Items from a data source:
+-------+
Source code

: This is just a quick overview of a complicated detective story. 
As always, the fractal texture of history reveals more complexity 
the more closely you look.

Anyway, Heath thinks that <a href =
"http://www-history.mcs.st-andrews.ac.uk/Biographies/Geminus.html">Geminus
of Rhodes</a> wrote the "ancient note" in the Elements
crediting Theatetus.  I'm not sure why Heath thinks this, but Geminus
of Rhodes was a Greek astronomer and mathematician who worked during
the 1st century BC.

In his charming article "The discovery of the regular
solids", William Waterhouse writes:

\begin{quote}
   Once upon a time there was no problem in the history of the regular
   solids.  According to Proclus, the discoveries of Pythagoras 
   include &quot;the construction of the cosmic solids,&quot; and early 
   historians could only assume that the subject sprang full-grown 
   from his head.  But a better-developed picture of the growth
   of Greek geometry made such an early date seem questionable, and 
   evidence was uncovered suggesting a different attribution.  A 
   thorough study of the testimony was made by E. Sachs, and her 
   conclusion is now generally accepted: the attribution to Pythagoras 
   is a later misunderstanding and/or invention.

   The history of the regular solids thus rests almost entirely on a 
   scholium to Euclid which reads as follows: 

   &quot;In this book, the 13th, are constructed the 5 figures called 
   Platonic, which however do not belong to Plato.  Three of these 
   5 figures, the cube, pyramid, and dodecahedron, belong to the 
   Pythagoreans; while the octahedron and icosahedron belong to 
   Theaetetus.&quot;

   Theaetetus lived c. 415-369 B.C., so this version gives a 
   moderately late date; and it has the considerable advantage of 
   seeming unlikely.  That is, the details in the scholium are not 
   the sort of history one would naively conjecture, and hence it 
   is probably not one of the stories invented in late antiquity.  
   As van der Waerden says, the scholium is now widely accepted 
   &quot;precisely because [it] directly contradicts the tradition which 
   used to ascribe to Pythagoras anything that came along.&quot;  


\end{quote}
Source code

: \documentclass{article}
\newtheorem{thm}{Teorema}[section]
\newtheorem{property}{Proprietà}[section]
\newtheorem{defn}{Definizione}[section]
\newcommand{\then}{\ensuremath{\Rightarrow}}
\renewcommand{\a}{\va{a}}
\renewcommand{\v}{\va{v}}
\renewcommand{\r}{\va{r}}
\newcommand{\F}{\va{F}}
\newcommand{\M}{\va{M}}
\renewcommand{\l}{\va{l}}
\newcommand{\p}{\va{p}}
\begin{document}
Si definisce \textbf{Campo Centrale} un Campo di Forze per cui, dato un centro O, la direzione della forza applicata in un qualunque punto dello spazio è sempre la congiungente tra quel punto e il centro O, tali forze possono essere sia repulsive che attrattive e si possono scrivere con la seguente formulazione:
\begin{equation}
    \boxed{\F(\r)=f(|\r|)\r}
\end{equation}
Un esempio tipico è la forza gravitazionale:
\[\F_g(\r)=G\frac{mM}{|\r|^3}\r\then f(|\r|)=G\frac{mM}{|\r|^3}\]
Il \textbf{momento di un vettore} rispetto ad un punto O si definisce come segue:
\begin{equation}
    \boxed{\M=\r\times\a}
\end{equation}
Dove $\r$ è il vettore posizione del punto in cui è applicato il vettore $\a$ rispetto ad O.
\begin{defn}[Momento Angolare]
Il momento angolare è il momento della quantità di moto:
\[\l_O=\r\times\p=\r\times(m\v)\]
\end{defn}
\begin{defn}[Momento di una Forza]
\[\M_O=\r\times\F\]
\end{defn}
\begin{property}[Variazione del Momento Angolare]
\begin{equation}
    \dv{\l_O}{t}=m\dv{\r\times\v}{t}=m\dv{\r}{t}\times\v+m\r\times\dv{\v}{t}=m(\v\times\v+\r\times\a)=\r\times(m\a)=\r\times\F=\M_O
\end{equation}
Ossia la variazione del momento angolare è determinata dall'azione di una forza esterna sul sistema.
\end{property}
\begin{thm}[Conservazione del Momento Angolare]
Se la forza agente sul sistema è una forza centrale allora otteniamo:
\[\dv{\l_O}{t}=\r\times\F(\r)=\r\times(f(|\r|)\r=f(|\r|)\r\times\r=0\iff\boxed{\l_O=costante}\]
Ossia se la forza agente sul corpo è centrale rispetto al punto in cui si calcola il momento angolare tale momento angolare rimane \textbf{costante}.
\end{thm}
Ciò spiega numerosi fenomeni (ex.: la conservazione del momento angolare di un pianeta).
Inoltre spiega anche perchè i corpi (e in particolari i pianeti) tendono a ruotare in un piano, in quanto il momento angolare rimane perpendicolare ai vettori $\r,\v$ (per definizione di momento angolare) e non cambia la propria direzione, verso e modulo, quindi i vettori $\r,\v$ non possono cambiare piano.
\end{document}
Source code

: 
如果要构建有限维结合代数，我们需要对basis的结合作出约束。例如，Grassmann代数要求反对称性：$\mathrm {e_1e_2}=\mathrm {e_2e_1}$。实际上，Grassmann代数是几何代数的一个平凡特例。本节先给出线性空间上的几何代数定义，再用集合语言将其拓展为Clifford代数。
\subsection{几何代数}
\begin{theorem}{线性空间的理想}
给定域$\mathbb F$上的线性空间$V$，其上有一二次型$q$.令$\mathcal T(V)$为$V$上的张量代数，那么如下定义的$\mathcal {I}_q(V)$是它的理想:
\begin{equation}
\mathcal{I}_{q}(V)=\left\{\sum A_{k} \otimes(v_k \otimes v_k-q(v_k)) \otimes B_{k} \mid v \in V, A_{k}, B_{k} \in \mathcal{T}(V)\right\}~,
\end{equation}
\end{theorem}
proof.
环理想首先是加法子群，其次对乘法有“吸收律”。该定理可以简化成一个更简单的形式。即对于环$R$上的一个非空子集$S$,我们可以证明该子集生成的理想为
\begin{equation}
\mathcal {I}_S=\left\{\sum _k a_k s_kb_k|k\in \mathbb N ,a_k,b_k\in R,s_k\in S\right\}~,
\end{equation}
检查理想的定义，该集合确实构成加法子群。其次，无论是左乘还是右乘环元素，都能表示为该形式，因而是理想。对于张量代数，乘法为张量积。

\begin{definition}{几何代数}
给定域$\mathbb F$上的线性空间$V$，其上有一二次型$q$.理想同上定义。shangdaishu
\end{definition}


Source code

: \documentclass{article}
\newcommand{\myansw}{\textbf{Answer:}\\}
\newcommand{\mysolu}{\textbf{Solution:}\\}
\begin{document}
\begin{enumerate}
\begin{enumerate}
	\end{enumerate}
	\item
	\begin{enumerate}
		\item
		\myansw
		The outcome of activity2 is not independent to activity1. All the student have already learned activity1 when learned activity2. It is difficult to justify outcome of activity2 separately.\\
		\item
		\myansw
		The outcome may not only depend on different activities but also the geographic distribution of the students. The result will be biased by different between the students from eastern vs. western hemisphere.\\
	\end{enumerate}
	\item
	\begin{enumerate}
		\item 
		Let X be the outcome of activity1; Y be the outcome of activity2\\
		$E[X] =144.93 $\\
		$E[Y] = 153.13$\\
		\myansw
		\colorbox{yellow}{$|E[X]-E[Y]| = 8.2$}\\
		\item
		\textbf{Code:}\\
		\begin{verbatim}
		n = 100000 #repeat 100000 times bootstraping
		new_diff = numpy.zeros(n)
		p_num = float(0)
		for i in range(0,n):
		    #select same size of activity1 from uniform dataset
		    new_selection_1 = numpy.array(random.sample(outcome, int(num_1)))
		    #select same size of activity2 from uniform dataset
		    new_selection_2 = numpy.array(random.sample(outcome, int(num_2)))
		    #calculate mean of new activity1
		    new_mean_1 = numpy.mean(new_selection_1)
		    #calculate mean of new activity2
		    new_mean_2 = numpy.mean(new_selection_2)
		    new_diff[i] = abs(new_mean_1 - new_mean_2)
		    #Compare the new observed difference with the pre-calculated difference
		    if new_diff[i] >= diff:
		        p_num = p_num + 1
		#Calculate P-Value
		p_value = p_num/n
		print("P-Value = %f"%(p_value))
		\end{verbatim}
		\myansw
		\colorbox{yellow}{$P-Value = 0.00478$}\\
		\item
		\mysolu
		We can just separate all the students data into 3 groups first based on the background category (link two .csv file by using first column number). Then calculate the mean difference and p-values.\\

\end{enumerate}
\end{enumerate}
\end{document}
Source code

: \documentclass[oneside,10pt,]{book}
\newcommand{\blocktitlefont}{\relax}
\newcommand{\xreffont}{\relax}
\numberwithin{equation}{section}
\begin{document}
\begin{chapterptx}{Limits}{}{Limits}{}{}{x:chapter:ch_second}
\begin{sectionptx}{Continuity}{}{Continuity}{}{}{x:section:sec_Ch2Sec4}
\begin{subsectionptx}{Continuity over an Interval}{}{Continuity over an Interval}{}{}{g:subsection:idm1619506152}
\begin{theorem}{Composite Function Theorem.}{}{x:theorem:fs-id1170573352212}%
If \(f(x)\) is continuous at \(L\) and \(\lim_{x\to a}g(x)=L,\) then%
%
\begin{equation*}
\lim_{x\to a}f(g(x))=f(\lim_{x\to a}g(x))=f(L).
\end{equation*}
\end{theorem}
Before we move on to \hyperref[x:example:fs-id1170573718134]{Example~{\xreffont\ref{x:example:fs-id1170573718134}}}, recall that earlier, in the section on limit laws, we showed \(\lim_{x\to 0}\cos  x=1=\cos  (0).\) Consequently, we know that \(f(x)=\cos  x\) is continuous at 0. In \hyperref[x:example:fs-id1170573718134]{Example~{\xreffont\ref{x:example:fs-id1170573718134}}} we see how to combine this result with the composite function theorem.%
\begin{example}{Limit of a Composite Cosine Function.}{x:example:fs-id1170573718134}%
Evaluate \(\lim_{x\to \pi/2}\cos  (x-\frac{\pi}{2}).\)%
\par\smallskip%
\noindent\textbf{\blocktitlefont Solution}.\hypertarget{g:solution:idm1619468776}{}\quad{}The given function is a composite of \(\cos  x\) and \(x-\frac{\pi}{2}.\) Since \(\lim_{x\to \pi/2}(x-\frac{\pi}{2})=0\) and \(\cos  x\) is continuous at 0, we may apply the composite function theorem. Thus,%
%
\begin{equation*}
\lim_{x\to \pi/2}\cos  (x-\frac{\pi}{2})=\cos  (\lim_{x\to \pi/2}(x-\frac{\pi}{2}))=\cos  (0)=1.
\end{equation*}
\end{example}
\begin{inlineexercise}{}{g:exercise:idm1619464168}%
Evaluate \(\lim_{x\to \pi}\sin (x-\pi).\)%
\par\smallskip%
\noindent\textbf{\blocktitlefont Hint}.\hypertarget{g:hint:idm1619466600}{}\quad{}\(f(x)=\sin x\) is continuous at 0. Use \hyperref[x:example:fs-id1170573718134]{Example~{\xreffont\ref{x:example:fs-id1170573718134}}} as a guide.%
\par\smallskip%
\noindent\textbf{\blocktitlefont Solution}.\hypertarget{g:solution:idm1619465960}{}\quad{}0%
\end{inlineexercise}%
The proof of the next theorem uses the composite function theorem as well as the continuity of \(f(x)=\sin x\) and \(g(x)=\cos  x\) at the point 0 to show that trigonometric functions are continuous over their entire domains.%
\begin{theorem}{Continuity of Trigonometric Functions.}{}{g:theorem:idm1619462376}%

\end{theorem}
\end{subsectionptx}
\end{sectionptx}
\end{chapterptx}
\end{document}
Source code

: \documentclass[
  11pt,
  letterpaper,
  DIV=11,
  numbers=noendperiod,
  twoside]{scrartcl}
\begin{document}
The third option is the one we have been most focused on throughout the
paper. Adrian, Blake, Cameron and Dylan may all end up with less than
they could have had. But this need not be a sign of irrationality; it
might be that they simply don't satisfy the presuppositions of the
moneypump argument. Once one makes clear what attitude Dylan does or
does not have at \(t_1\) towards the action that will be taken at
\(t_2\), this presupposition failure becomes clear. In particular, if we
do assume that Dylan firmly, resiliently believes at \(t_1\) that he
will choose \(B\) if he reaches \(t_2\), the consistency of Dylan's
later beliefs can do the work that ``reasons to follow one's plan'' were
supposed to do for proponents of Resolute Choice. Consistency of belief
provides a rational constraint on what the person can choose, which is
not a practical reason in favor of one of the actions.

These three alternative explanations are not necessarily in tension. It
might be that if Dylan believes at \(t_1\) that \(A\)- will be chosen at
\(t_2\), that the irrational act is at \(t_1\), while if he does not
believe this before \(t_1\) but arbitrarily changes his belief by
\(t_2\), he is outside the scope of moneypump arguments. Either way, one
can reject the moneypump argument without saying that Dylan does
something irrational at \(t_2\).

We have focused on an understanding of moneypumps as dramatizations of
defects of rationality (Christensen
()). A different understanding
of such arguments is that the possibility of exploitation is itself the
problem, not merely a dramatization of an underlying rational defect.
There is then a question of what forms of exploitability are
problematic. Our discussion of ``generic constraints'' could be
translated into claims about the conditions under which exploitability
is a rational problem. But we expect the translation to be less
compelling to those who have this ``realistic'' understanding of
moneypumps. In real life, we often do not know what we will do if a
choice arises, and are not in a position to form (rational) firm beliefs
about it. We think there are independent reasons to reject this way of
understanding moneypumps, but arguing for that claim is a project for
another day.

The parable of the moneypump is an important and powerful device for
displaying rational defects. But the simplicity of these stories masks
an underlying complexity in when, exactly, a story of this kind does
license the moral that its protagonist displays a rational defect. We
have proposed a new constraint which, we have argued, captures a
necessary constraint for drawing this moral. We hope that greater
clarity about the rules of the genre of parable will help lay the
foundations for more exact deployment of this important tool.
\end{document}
+-------+
§ Instructions for the task: Copy here each line of the preceding records with "boxed" in it.

§ Answer to this exercise:
    \boxed{\F(\r)=f(|\r|)\r}
    \boxed{\M=\r\times\a}
\[\dv{\l_O}{t}=\r\times\F(\r)=\r\times(f(|\r|)\r=f(|\r|)\r\times\r=0\iff\boxed{\l_O=costante}\]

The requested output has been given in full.